4. Useful Info

LEDs

There are 3 green LED's located near between the camera connector and the USB-A connector. You can control them with GPIO pins, 1=lit.

• LED2 = gpio_c30 = gpio126
• LED3 = gpio_c29 = gpio125
• LED5 = gpio_c_5 = gpio101

Method:

  cd /sys/class/gpio
  echo 125 > export
  cd gpio125
  echo out > direction
  echo 1/0 > value

  # or
  opio write 125 1
  opio write 125 0

NOTE With the current uboot/kernel combination, the LEDS start off in an indentermined state, which is not reflected properly with the opio leds command.
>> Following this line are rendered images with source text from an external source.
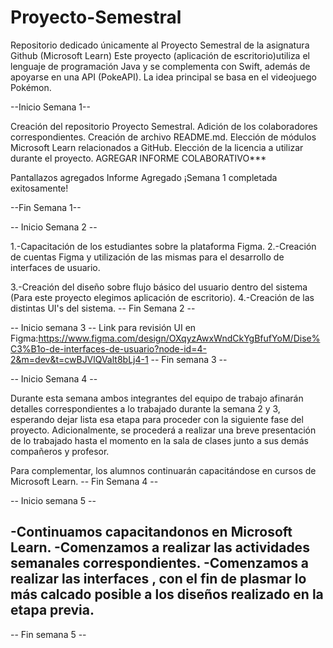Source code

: # Proyecto-Semestral
Repositorio dedicado únicamente al Proyecto Semestral de la asignatura Github (Microsoft Learn)
Este proyecto (aplicación de escritorio)utiliza el lenguaje de programación Java y se complementa con Swift, además de apoyarse en una API (PokeAPI).
La idea principal se basa en el videojuego Pokémon. 




--Inicio Semana 1--

Creación del repositorio Proyecto Semestral.
Adición de los colaboradores correspondientes.
Creación de archivo README.md.
Elección de módulos Microsoft Learn relacionados a GitHub.
Elección de la licencia a utilizar durante el proyecto.
AGREGAR INFORME COLABORATIVO***

Pantallazos agregados
Informe Agregado
¡Semana 1 completada exitosamente!

--Fin Semana 1--

-- Inicio Semana 2 --

1.-Capacitación de los estudiantes sobre la plataforma Figma.
2.-Creación de cuentas Figma y utilización de las mismas para el desarrollo de interfaces de usuario.

3.-Creación del diseño sobre flujo básico del usuario dentro del sistema (Para este proyecto elegimos aplicación de escritorio).
4.-Creación de las distintas UI's del sistema.
-- Fin Semana 2 --

-- Inicio semana 3 --
Link para revisión UI en Figma:https://www.figma.com/design/OXqyzAwxWndCkYgBfufYoM/Dise%C3%B1o-de-interfaces-de-usuario?node-id=4-2&m=dev&t=cwBJVlQValt8bLj4-1
-- Fin semana 3 --

-- Inicio Semana 4 --

Durante esta semana ambos integrantes del equipo de trabajo afinarán detalles correspondientes a lo trabajado durante la semana 2 y 3, esperando dejar lista esa etapa para proceder con la siguiente fase del proyecto.
Adicionalmente, se procederá a realizar una breve presentación de lo trabajado hasta el momento en la sala de clases junto a sus demás compañeros y profesor.

Para complementar, los alumnos continuarán capacitándose en cursos de Microsoft Learn.
-- Fin Semana 4 --

-- Inicio semana 5 -- 

-Continuamos capacitandonos en Microsoft Learn.
-Comenzamos a realizar las actividades semanales correspondientes.
-Comenzamos a realizar las interfaces , con el fin de plasmar lo más calcado posible a los diseños realizado en la etapa previa.
-
-- Fin semana 5 --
Once you start using the LED's though, they operate properly.

ADC

There is an embedded ADC converter on the SOC chip (RDA8810), but we have no access to it directly.

If you wish, you can solder a wire from the 3-pin battery connector/pads (J302) over to a spare pin on the 40 pin i96 connector, and you can measure a voltage using channel 1 of the ADC (ac1 at 0x11a0.9054). Again, the software for ADC doesn't seem to be included in the existing Linux kernel.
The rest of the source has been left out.